##### SUPPLIED MATERIAL #####

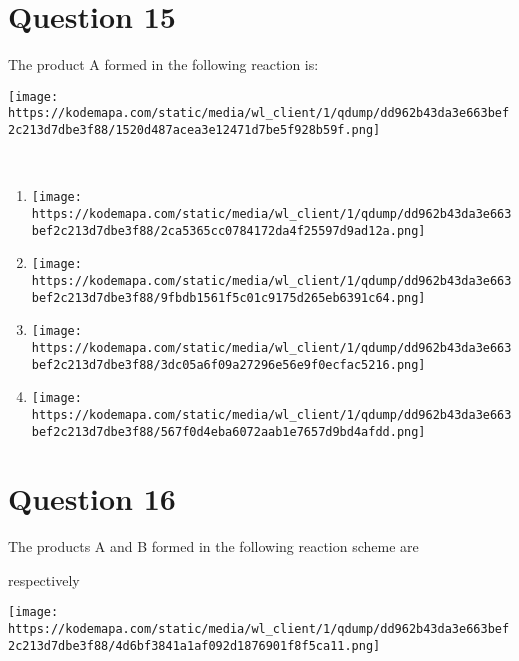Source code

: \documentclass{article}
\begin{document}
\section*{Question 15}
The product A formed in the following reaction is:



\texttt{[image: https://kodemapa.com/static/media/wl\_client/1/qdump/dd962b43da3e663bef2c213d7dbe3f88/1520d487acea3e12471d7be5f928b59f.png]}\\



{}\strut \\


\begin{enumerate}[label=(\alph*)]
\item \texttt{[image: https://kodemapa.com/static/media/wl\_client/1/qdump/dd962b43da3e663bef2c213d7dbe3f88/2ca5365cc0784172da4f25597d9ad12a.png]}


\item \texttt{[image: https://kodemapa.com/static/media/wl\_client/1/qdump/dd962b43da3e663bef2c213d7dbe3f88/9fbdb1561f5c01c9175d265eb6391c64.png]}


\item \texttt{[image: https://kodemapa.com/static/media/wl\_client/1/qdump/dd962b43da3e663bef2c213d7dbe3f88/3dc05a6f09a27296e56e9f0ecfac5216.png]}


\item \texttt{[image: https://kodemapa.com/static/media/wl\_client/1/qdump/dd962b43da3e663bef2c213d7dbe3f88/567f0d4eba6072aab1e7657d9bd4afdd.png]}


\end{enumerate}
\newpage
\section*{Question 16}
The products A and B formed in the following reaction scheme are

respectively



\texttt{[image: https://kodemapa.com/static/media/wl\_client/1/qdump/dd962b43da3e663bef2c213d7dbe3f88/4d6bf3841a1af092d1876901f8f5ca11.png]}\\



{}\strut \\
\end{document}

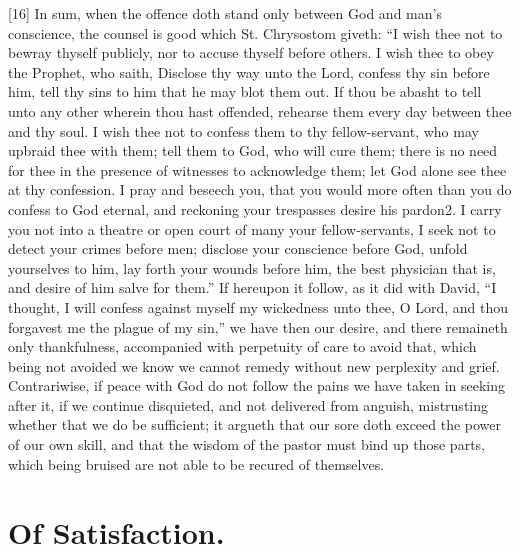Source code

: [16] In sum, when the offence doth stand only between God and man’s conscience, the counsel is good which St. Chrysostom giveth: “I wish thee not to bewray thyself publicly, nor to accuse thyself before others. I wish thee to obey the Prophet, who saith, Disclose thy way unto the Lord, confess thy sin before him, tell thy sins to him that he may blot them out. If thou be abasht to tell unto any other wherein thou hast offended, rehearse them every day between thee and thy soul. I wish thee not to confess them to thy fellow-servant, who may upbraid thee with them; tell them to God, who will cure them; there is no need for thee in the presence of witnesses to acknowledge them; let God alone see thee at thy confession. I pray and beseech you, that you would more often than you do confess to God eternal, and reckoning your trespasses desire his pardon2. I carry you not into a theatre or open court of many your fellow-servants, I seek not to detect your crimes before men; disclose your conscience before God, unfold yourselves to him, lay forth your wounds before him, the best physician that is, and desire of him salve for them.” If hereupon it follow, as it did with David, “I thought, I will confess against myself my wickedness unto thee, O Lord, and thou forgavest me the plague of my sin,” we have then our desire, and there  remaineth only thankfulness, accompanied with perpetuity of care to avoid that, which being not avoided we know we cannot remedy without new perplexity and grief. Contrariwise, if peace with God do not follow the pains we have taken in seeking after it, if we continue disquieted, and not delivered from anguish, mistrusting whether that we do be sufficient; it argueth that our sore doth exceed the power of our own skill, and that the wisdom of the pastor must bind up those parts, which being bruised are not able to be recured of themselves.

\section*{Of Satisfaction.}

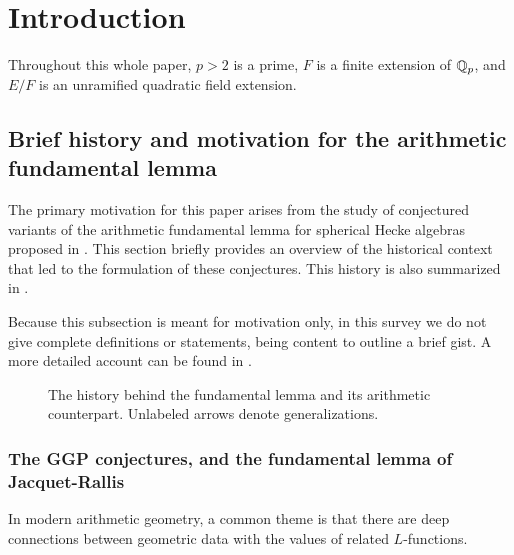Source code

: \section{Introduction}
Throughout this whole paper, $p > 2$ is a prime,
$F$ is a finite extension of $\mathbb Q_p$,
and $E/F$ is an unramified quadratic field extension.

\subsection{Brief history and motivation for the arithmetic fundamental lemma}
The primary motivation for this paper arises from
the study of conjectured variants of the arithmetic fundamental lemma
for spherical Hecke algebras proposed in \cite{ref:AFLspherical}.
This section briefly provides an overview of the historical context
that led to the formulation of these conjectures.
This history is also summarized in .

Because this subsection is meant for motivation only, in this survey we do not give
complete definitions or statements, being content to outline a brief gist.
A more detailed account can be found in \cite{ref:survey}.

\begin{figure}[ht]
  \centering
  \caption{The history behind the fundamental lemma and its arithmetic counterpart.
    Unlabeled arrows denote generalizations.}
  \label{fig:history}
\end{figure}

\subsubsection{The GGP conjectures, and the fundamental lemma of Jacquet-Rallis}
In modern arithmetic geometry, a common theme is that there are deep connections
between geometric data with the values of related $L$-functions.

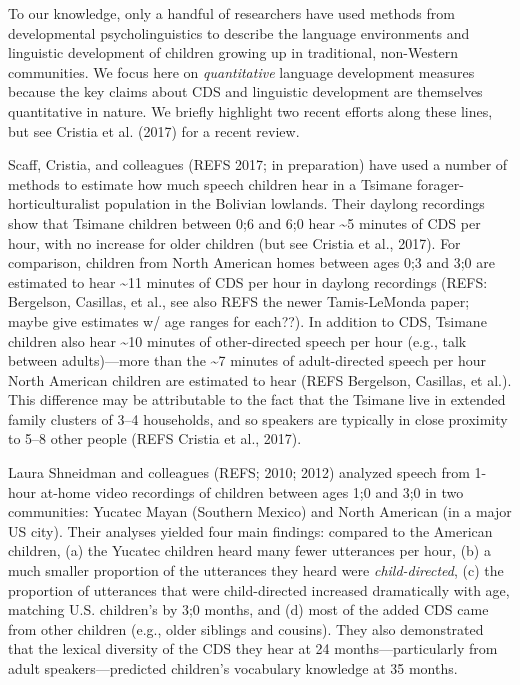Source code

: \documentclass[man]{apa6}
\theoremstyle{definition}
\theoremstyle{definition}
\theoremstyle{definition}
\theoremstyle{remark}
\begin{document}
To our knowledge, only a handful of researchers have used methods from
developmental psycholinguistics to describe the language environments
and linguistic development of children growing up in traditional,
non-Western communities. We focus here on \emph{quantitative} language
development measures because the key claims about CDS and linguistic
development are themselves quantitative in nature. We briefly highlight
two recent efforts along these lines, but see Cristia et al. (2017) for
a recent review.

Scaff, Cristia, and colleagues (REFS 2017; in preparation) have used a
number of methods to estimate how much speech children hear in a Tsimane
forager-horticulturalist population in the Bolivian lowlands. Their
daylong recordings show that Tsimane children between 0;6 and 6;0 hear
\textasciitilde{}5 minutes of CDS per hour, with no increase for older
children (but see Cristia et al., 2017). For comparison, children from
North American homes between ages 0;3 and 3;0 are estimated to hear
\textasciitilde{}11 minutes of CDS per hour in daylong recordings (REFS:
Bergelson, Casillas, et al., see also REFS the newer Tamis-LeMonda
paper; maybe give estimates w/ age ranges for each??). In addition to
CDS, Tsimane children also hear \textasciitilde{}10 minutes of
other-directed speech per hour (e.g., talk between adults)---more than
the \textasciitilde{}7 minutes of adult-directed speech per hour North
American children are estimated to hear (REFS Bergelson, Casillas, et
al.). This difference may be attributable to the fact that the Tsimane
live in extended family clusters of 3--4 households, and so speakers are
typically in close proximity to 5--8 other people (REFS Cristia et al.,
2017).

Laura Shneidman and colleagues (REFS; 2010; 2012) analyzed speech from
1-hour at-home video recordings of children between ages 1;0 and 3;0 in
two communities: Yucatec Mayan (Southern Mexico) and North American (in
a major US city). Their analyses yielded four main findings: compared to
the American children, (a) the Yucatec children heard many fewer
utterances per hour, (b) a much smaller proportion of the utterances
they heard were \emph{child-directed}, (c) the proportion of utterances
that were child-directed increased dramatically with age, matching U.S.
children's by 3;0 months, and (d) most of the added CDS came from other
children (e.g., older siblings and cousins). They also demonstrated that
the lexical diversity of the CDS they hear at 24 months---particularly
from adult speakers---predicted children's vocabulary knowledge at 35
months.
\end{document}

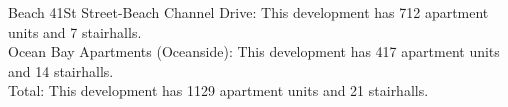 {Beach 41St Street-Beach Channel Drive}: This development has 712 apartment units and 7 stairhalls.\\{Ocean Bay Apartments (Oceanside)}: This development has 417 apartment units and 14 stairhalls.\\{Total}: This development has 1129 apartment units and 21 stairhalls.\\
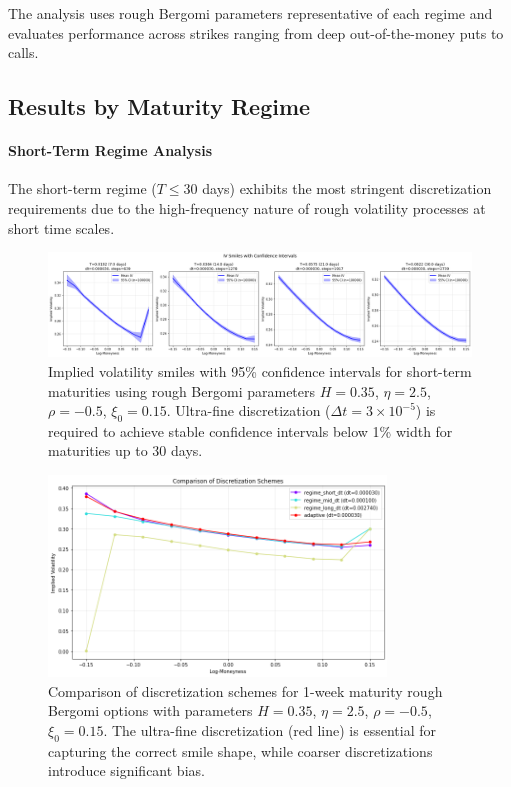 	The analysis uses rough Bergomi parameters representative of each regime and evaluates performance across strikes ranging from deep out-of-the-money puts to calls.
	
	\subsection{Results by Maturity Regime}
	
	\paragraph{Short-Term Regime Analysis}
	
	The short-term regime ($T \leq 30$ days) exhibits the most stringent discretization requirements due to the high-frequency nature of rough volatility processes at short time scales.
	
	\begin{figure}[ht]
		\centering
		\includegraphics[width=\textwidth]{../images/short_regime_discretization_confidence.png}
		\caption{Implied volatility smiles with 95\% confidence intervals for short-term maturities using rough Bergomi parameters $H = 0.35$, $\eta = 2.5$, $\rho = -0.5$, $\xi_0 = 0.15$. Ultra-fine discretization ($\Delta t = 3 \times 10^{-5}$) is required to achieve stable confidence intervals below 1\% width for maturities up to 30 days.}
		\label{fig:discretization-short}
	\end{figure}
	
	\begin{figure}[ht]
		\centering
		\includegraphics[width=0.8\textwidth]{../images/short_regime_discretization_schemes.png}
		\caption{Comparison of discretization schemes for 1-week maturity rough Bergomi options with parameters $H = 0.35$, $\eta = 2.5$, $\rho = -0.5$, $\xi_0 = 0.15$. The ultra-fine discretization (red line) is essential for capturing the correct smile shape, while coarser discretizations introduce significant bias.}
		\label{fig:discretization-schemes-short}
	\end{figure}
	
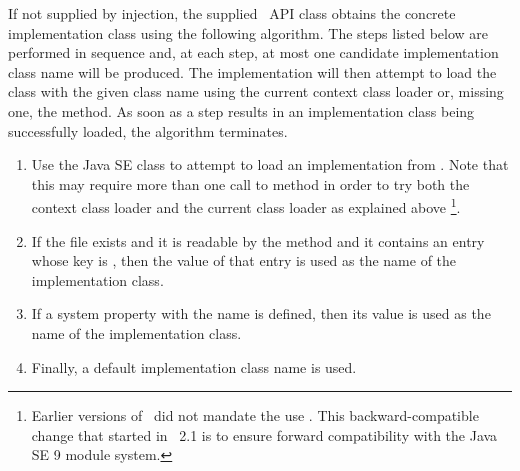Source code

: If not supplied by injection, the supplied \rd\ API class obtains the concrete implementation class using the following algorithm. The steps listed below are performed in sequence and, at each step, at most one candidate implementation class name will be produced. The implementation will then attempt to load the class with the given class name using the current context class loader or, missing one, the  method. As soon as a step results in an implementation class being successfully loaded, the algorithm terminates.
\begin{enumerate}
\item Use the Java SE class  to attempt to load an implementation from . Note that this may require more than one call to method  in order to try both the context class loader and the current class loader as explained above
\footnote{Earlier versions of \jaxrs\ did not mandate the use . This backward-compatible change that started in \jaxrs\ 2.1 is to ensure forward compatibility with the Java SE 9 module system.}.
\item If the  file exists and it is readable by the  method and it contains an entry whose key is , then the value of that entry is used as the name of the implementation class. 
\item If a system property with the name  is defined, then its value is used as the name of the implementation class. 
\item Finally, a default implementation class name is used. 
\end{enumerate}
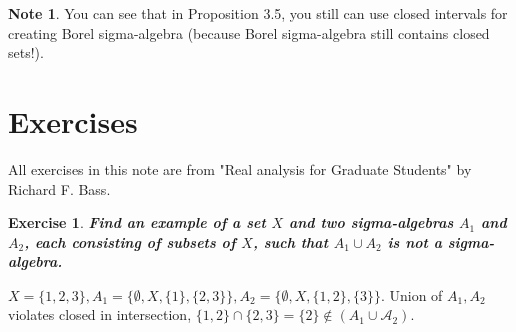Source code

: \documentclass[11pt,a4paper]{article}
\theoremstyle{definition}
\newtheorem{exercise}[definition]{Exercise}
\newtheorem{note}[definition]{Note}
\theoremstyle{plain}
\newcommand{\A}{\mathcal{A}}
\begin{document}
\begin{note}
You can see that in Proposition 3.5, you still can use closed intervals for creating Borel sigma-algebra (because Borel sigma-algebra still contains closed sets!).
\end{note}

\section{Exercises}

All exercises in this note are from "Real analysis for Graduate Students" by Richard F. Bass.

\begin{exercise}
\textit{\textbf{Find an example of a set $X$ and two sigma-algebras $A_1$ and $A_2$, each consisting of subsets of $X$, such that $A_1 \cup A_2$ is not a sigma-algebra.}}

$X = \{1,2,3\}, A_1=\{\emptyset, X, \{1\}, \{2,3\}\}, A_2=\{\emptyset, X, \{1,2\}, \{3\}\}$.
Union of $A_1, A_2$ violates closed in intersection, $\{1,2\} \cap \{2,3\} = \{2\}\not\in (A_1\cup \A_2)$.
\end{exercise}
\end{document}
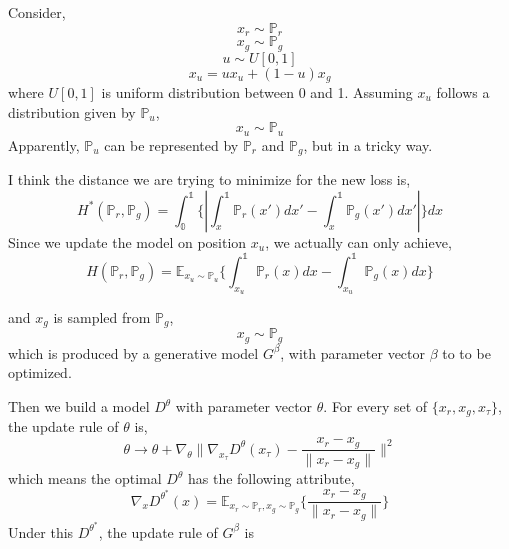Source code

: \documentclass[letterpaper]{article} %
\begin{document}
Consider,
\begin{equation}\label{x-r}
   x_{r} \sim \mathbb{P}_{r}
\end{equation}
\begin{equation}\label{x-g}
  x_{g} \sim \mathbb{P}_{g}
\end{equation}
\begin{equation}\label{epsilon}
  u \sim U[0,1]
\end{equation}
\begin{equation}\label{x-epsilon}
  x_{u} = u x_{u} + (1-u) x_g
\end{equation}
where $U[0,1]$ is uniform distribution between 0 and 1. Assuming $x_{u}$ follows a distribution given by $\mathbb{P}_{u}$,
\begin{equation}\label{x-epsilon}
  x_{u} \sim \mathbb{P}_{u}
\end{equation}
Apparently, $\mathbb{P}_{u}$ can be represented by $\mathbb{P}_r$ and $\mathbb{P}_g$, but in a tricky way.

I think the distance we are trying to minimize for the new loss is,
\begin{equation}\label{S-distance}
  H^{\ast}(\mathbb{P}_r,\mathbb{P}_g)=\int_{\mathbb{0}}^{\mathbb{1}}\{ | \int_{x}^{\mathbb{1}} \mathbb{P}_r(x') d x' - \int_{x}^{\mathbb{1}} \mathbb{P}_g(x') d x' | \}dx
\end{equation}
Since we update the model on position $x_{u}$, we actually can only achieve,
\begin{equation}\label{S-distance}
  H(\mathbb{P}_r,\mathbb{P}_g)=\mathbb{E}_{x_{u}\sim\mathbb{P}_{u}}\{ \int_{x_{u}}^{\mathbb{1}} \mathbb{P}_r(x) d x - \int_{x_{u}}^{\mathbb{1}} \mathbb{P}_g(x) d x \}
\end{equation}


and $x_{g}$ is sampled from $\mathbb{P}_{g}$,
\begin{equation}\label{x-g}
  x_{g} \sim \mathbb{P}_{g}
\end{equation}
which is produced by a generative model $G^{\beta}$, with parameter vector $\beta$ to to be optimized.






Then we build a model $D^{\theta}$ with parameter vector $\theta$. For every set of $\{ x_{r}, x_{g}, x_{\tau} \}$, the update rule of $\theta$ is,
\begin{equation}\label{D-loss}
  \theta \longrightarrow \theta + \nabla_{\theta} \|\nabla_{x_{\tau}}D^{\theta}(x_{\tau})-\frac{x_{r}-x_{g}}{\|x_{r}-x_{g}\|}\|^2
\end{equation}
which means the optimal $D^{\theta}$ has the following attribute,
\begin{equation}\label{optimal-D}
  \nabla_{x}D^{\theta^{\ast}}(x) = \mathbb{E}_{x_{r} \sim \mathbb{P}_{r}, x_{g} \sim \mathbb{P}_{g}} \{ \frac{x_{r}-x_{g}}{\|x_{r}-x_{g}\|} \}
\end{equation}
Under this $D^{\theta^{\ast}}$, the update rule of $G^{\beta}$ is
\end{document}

#####

--- TASK DIRECTIONS ---
Lines holding the word "methods" in the entries above are the ones to pull out. Copy them all.

--- RESULT OF THIS EXERCISE ---
To our knowledge, only a handful of researchers have used methods from
number of methods to estimate how much speech children hear in a Tsimane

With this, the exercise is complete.